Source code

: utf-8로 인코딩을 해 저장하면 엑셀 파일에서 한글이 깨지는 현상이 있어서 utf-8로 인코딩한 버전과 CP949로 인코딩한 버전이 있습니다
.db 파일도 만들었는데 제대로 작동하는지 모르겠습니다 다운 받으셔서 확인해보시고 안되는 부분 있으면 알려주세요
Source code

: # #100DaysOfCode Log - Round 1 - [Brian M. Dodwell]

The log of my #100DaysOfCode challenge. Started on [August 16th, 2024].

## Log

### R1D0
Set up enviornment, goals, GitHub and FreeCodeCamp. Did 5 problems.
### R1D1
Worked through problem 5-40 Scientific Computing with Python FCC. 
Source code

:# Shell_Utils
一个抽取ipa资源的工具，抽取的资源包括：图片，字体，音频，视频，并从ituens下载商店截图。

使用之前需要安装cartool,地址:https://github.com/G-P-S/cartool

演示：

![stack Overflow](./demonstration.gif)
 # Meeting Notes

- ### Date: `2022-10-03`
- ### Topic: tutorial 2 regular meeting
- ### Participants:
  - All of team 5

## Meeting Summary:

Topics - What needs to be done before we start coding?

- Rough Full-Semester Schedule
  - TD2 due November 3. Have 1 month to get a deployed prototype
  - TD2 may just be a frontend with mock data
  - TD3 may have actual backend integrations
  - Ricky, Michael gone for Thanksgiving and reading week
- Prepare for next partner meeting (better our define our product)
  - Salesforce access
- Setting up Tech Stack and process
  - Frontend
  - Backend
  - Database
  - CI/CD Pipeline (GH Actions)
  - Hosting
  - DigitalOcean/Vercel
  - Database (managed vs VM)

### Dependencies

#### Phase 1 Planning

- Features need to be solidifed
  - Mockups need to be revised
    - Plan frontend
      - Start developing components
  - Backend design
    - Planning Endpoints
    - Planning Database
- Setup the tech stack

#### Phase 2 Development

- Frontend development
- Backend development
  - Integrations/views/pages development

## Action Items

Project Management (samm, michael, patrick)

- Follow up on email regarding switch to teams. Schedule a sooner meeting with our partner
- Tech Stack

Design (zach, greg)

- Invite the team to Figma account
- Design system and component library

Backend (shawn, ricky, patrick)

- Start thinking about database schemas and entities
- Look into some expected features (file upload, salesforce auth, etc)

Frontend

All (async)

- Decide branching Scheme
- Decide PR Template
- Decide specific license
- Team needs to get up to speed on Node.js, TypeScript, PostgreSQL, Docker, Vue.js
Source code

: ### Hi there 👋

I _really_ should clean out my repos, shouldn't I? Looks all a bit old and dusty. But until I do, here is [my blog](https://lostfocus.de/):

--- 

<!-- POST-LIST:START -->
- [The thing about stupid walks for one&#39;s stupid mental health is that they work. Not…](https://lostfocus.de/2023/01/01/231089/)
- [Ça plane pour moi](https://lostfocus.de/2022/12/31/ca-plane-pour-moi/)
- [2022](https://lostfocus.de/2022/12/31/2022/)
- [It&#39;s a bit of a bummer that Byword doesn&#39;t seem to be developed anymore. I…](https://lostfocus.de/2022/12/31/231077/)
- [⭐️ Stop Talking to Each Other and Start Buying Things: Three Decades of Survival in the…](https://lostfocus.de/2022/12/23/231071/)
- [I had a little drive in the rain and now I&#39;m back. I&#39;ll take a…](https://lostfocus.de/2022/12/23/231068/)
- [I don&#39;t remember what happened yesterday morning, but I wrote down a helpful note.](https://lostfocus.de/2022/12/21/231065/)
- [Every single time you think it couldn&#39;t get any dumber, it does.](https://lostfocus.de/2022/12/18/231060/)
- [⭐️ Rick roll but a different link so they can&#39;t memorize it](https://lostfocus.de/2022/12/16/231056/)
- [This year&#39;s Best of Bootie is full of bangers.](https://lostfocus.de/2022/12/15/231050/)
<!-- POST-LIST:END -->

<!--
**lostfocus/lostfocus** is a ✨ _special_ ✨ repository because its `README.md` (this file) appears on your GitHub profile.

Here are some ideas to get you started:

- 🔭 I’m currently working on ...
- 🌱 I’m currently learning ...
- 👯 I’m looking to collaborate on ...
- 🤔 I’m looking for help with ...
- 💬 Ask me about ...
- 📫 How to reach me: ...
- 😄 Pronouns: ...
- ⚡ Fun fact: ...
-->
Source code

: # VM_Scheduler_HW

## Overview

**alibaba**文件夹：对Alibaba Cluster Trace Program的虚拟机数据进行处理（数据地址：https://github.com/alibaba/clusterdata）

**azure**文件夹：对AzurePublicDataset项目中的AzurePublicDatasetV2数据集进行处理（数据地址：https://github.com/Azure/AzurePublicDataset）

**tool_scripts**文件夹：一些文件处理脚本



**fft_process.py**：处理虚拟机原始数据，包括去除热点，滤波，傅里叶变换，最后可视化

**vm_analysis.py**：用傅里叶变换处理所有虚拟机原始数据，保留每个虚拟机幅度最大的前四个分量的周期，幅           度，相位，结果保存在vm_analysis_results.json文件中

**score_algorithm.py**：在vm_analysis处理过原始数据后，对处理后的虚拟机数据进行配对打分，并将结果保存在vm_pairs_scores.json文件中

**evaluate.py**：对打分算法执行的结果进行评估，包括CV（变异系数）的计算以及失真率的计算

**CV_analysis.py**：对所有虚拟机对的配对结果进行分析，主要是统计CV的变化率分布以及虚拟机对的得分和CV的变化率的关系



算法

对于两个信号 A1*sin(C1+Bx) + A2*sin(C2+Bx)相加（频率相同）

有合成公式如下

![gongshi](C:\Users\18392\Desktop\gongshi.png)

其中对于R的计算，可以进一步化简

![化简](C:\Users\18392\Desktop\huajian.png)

The problem =>
Using the entries above, give back exactly the line containing "The log of my", the line containing "一个抽取ipa资源的工具，抽", and every line between them, and nothing else.

Answer to this problem =>
The log of my #100DaysOfCode challenge. Started on [August 16th, 2024].

## Log

### R1D0
Set up enviornment, goals, GitHub and FreeCodeCamp. Did 5 problems.
### R1D1
Worked through problem 5-40 Scientific Computing with Python FCC. 
Source code

:# Shell_Utils
一个抽取ipa资源的工具，抽取的资源包括：图片，字体，音频，视频，并从ituens下载商店截图。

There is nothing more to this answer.